_Stored data_.
-- Opening Marker --

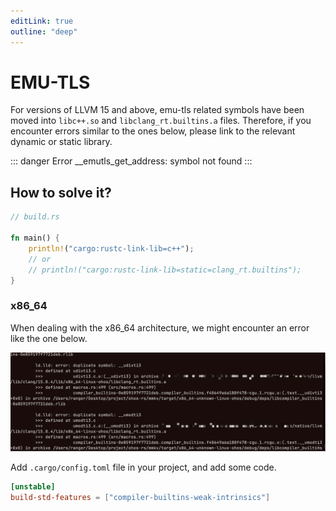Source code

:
 ```yaml
---
editLink: true
outline: "deep"
---
```


# EMU-TLS

For versions of LLVM 15 and above, emu-tls related symbols have been moved into `libc++.so` and `libclang_rt.builtins.a` files. Therefore, if you encounter errors similar to the ones below, please link to the relevant dynamic or static library.

::: danger Error
__emutls_get_address: symbol not found
:::

## How to solve it?

```rust
// build.rs

fn main() {
    println!("cargo:rustc-link-lib=c++");
    // or
    // println!("cargo:rustc-link-lib=static=clang_rt.builtins");
}
```

### x86_64

When dealing with the x86_64 architecture, we might encounter an error like the one below.

![error](assets/x86_64_error.png)

Add `.cargo/config.toml` file in your project, and add some code.

```toml
[unstable]
build-std-features = ["compiler-builtins-weak-intrinsics"]
```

-- Closing Marker --

_Your instructions_. The entries are to be written out again exactly, though without any images.

_Exercise answer_.
Source code

:
 ```yaml
---
editLink: true
outline: "deep"
---
```


# EMU-TLS

For versions of LLVM 15 and above, emu-tls related symbols have been moved into `libc++.so` and `libclang_rt.builtins.a` files. Therefore, if you encounter errors similar to the ones below, please link to the relevant dynamic or static library.

::: danger Error
__emutls_get_address: symbol not found
:::

## How to solve it?

```rust
// build.rs

fn main() {
    println!("cargo:rustc-link-lib=c++");
    // or
    // println!("cargo:rustc-link-lib=static=clang_rt.builtins");
}
```

### x86_64

When dealing with the x86_64 architecture, we might encounter an error like the one below.

![error](assets/x86_64_error.png)

Add `.cargo/config.toml` file in your project, and add some code.

```toml
[unstable]
build-std-features = ["compiler-builtins-weak-intrinsics"]
```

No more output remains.